Assigned task. Work out how many lines of the material below mention the word "module"; reply with the number only.

Data records.
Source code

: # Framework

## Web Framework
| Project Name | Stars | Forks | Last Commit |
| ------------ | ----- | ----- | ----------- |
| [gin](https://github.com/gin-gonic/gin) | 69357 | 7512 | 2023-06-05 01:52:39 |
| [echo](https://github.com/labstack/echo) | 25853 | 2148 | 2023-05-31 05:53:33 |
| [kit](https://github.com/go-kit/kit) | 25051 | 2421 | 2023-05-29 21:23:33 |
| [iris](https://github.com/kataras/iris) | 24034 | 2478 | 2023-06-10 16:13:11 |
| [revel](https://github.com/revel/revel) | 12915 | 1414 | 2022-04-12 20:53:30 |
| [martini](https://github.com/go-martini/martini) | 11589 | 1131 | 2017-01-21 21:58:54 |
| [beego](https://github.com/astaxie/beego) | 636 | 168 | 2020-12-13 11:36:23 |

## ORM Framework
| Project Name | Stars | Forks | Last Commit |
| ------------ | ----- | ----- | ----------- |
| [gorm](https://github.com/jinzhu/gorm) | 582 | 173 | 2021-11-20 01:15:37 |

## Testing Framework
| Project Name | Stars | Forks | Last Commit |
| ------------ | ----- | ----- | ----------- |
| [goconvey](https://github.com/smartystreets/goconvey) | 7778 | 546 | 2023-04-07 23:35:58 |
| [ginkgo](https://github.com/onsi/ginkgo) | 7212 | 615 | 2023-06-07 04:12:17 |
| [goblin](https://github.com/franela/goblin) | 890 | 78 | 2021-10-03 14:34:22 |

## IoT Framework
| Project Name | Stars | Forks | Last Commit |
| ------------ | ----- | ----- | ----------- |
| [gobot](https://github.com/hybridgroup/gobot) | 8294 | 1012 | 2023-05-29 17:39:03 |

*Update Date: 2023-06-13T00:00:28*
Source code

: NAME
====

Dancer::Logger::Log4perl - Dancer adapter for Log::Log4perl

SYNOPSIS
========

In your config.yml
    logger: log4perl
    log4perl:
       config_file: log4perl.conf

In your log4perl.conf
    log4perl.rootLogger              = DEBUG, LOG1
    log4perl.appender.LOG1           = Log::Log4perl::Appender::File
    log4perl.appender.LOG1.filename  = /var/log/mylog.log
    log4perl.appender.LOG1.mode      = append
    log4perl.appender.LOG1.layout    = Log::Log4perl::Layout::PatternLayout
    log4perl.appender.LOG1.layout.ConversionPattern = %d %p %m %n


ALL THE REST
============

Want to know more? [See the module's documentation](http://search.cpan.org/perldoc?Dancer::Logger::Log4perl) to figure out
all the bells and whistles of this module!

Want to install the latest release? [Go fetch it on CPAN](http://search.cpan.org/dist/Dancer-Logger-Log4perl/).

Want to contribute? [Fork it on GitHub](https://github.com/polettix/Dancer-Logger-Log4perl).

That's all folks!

Completed exercise. 2